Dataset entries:
☆ ☆ ☆ ☆ ☆ ☆ ☆

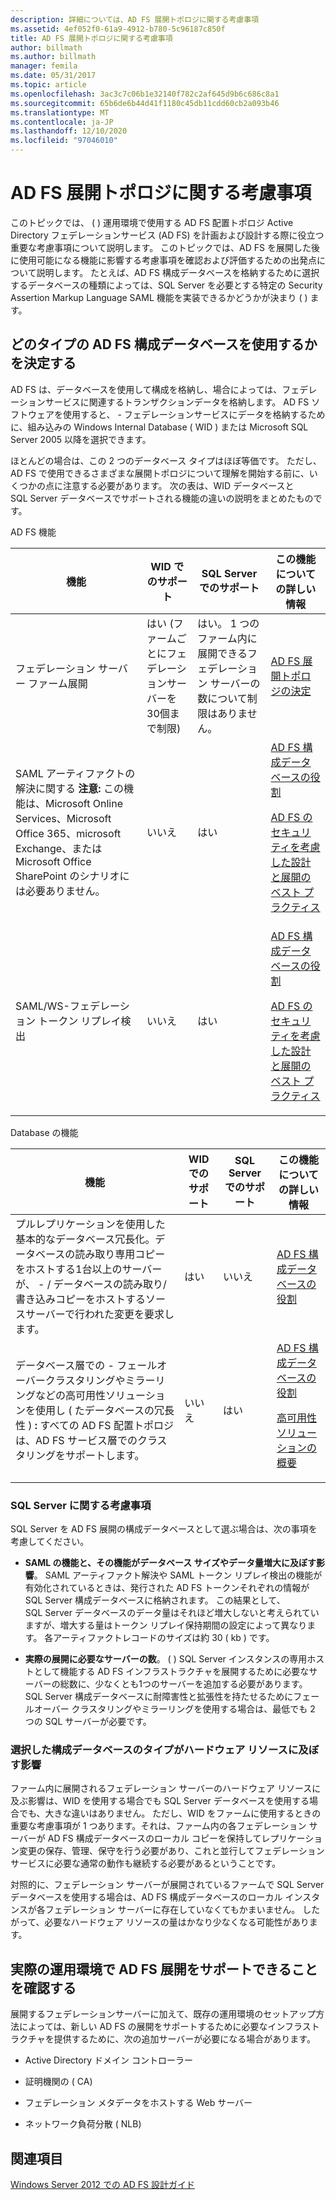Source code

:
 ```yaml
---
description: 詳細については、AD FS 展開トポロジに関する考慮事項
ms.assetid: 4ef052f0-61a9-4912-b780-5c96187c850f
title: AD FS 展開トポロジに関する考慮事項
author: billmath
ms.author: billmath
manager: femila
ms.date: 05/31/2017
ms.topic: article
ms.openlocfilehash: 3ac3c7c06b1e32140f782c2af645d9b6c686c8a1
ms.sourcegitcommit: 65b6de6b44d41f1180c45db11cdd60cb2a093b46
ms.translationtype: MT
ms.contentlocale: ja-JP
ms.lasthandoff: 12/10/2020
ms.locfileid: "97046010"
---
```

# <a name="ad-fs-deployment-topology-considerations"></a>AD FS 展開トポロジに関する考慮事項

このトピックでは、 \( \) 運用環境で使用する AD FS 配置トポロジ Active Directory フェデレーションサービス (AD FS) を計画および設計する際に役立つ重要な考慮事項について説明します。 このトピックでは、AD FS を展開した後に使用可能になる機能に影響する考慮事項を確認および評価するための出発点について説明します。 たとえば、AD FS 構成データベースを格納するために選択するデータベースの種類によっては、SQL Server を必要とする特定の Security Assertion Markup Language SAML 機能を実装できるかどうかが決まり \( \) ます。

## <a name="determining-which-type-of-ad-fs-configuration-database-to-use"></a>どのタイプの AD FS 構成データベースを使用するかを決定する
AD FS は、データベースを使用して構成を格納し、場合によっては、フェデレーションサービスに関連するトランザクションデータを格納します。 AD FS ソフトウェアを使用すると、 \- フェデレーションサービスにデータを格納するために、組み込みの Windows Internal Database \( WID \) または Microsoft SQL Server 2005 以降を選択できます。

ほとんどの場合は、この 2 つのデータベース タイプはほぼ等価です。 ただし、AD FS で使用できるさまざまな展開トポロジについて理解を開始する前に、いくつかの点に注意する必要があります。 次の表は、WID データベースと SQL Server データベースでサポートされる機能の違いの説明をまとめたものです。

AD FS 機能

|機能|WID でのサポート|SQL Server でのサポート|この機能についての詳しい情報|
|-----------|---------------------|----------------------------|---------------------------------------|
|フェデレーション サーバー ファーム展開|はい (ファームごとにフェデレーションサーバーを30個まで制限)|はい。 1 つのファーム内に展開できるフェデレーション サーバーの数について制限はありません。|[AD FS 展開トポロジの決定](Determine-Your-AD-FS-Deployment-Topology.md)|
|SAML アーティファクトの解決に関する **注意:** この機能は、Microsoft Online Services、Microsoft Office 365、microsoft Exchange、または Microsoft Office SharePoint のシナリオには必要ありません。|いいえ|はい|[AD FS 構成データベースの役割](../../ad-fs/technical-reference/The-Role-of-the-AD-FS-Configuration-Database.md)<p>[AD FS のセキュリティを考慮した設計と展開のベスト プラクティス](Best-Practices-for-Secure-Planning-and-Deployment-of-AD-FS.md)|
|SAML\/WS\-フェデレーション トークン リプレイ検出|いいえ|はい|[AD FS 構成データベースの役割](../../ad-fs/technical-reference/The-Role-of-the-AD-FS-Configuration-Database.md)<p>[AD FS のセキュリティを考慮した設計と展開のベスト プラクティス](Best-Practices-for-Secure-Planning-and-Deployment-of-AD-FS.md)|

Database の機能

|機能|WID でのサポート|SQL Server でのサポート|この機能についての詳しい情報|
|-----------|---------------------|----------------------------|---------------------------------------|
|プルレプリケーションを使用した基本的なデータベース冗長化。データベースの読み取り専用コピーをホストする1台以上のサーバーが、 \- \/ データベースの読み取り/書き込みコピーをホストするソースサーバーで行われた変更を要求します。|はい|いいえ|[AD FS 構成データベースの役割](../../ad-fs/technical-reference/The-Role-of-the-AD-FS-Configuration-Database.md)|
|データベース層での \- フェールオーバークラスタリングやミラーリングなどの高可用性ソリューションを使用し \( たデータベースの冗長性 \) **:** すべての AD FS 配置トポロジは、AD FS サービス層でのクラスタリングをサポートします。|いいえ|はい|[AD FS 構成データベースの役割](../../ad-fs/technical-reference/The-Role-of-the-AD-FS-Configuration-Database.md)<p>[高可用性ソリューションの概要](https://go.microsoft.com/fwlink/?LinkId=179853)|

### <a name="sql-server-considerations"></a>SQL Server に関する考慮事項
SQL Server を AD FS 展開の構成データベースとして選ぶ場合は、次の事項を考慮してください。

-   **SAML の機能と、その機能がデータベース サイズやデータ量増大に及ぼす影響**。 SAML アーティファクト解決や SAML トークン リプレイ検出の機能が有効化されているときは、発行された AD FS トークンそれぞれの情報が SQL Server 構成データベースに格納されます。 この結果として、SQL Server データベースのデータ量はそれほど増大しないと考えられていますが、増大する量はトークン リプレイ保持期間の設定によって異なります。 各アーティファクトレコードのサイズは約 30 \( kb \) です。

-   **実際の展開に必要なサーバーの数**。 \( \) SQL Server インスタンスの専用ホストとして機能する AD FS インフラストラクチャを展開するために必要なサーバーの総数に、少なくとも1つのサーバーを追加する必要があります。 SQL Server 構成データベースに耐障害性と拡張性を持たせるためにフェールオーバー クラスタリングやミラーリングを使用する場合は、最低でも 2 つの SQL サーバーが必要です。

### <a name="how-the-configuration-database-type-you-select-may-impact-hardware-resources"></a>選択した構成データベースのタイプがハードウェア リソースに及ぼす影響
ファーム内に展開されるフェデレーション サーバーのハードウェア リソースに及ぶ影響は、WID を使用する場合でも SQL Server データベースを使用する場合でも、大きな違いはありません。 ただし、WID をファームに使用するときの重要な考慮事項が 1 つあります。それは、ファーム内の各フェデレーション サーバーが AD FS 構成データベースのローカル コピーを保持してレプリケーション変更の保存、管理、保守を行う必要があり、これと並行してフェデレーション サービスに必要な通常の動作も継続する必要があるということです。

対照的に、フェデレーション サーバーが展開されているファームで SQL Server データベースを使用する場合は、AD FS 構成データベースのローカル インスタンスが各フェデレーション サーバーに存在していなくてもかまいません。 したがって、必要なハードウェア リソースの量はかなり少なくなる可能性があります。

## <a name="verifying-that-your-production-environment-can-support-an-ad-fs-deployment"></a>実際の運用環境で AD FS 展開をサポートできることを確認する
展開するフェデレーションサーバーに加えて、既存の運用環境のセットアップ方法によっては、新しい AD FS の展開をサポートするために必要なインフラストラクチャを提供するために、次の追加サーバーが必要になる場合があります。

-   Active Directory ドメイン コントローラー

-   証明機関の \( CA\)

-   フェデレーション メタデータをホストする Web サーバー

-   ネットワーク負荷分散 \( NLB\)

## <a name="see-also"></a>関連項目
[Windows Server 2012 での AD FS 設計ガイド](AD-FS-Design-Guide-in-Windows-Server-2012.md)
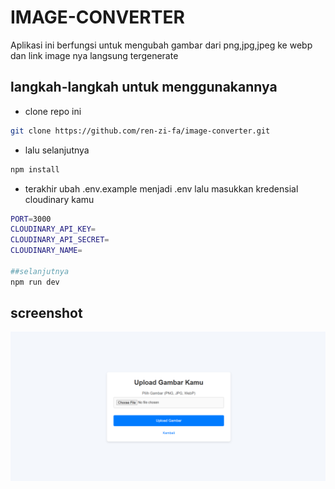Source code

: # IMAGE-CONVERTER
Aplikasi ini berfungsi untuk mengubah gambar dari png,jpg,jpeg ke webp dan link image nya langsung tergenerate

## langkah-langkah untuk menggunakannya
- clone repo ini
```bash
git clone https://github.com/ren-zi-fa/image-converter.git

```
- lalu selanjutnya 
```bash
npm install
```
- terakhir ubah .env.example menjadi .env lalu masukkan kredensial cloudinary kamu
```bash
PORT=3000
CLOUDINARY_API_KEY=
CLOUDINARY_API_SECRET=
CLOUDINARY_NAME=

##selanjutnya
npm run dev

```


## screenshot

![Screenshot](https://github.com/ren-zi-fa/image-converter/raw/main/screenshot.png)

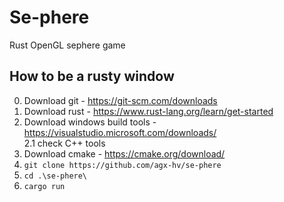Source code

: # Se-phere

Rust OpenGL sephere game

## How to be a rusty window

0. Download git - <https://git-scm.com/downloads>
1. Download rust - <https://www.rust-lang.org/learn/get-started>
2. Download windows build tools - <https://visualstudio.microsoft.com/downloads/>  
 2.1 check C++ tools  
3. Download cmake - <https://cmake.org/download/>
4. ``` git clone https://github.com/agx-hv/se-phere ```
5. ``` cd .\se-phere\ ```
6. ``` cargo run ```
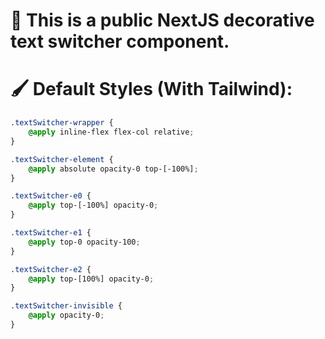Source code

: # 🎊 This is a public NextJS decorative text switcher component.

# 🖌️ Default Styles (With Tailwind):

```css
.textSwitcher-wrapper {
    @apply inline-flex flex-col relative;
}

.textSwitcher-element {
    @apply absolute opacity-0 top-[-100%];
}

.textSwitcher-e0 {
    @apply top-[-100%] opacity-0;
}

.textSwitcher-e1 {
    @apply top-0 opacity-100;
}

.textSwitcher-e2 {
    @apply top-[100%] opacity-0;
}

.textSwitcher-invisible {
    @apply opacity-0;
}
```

☆ ☆ ☆ ☆ ☆ ☆ ☆

Write out exactly, and only, each line from the one with "text switcher component." down to the last line of the records above.

: # 🎊 This is a public NextJS decorative text switcher component.

# 🖌️ Default Styles (With Tailwind):

```css
.textSwitcher-wrapper {
    @apply inline-flex flex-col relative;
}

.textSwitcher-element {
    @apply absolute opacity-0 top-[-100%];
}

.textSwitcher-e0 {
    @apply top-[-100%] opacity-0;
}

.textSwitcher-e1 {
    @apply top-0 opacity-100;
}

.textSwitcher-e2 {
    @apply top-[100%] opacity-0;
}

.textSwitcher-invisible {
    @apply opacity-0;
}
```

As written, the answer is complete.